### [WORK ITEM]
Quote only the span from the first line of the entries to the line containing "The solution relies", both ends kept. Leave every picture out.

(Stored data entries)
────────────────

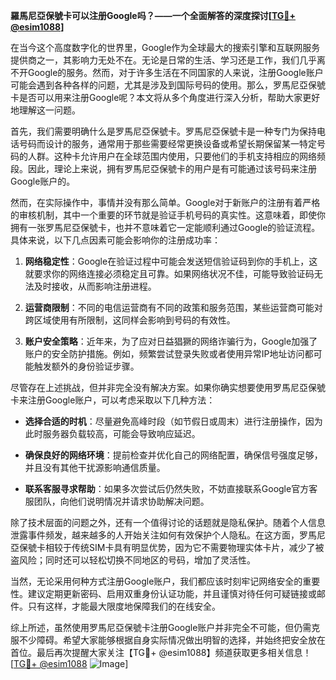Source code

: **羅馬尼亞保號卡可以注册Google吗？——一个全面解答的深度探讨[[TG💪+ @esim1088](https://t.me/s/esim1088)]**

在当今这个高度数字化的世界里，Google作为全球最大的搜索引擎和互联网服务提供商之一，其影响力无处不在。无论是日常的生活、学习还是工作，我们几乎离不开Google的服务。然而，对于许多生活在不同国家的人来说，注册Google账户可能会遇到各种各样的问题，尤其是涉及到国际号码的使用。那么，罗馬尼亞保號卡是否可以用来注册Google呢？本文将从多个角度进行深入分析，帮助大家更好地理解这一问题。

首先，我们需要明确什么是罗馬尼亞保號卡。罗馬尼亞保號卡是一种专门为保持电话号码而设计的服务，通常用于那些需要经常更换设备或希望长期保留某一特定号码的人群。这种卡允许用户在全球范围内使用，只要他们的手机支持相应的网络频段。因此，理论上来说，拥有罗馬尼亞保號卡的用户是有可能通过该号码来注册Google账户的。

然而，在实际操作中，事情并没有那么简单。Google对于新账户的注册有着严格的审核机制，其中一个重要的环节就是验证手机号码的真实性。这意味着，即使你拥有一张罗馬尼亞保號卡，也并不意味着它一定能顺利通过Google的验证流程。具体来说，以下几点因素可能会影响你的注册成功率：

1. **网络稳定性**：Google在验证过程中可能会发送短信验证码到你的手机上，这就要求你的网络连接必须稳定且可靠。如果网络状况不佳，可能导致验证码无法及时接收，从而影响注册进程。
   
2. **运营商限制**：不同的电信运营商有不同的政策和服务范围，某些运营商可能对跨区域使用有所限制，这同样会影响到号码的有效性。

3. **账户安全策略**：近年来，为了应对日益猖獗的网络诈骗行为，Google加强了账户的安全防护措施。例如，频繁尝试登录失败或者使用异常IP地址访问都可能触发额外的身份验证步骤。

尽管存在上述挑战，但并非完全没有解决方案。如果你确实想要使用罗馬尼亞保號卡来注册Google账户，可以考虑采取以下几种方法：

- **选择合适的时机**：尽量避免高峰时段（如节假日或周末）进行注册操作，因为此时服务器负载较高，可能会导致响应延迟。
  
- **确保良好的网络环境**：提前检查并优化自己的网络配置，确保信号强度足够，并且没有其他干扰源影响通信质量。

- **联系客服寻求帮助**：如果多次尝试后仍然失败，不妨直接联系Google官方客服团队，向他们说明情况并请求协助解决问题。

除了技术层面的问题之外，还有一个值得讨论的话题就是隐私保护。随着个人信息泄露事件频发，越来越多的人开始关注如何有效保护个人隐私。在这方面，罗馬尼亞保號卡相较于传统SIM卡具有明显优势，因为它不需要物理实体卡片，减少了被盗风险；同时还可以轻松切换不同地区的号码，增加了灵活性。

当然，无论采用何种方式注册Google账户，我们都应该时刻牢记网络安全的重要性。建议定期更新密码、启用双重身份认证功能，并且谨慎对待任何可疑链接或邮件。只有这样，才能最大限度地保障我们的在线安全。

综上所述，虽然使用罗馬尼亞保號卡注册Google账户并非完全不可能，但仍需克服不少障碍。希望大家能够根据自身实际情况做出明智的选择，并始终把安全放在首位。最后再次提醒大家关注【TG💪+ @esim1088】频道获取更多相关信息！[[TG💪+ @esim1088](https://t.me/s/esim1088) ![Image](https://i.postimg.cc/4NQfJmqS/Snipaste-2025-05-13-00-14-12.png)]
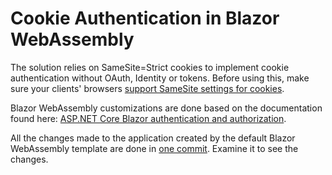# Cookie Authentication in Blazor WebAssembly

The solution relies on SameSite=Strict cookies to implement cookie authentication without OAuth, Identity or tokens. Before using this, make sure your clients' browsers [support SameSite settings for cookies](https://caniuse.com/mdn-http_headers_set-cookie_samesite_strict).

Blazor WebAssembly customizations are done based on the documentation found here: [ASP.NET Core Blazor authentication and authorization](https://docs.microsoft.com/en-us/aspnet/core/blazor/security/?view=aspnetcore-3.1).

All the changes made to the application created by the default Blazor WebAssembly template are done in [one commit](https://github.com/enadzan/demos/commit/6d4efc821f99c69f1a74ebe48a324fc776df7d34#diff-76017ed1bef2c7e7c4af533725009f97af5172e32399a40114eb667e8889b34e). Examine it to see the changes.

────────────────

### [ANSWER FOR THE TASK]
Source code

: **羅馬尼亞保號卡可以注册Google吗？——一个全面解答的深度探讨[[TG💪+ @esim1088](https://t.me/s/esim1088)]**

在当今这个高度数字化的世界里，Google作为全球最大的搜索引擎和互联网服务提供商之一，其影响力无处不在。无论是日常的生活、学习还是工作，我们几乎离不开Google的服务。然而，对于许多生活在不同国家的人来说，注册Google账户可能会遇到各种各样的问题，尤其是涉及到国际号码的使用。那么，罗馬尼亞保號卡是否可以用来注册Google呢？本文将从多个角度进行深入分析，帮助大家更好地理解这一问题。

首先，我们需要明确什么是罗馬尼亞保號卡。罗馬尼亞保號卡是一种专门为保持电话号码而设计的服务，通常用于那些需要经常更换设备或希望长期保留某一特定号码的人群。这种卡允许用户在全球范围内使用，只要他们的手机支持相应的网络频段。因此，理论上来说，拥有罗馬尼亞保號卡的用户是有可能通过该号码来注册Google账户的。

然而，在实际操作中，事情并没有那么简单。Google对于新账户的注册有着严格的审核机制，其中一个重要的环节就是验证手机号码的真实性。这意味着，即使你拥有一张罗馬尼亞保號卡，也并不意味着它一定能顺利通过Google的验证流程。具体来说，以下几点因素可能会影响你的注册成功率：

1. **网络稳定性**：Google在验证过程中可能会发送短信验证码到你的手机上，这就要求你的网络连接必须稳定且可靠。如果网络状况不佳，可能导致验证码无法及时接收，从而影响注册进程。
   
2. **运营商限制**：不同的电信运营商有不同的政策和服务范围，某些运营商可能对跨区域使用有所限制，这同样会影响到号码的有效性。

3. **账户安全策略**：近年来，为了应对日益猖獗的网络诈骗行为，Google加强了账户的安全防护措施。例如，频繁尝试登录失败或者使用异常IP地址访问都可能触发额外的身份验证步骤。

尽管存在上述挑战，但并非完全没有解决方案。如果你确实想要使用罗馬尼亞保號卡来注册Google账户，可以考虑采取以下几种方法：

- **选择合适的时机**：尽量避免高峰时段（如节假日或周末）进行注册操作，因为此时服务器负载较高，可能会导致响应延迟。
  
- **确保良好的网络环境**：提前检查并优化自己的网络配置，确保信号强度足够，并且没有其他干扰源影响通信质量。

- **联系客服寻求帮助**：如果多次尝试后仍然失败，不妨直接联系Google官方客服团队，向他们说明情况并请求协助解决问题。

除了技术层面的问题之外，还有一个值得讨论的话题就是隐私保护。随着个人信息泄露事件频发，越来越多的人开始关注如何有效保护个人隐私。在这方面，罗馬尼亞保號卡相较于传统SIM卡具有明显优势，因为它不需要物理实体卡片，减少了被盗风险；同时还可以轻松切换不同地区的号码，增加了灵活性。

当然，无论采用何种方式注册Google账户，我们都应该时刻牢记网络安全的重要性。建议定期更新密码、启用双重身份认证功能，并且谨慎对待任何可疑链接或邮件。只有这样，才能最大限度地保障我们的在线安全。

综上所述，虽然使用罗馬尼亞保號卡注册Google账户并非完全不可能，但仍需克服不少障碍。希望大家能够根据自身实际情况做出明智的选择，并始终把安全放在首位。最后再次提醒大家关注【TG💪+ @esim1088】频道获取更多相关信息！[[TG💪+ @esim1088](https://t.me/s/esim1088) ![Image](https://i.postimg.cc/4NQfJmqS/Snipaste-2025-05-13-00-14-12.png)]
# Cookie Authentication in Blazor WebAssembly

The solution relies on SameSite=Strict cookies to implement cookie authentication without OAuth, Identity or tokens. Before using this, make sure your clients' browsers [support SameSite settings for cookies](https://caniuse.com/mdn-http_headers_set-cookie_samesite_strict).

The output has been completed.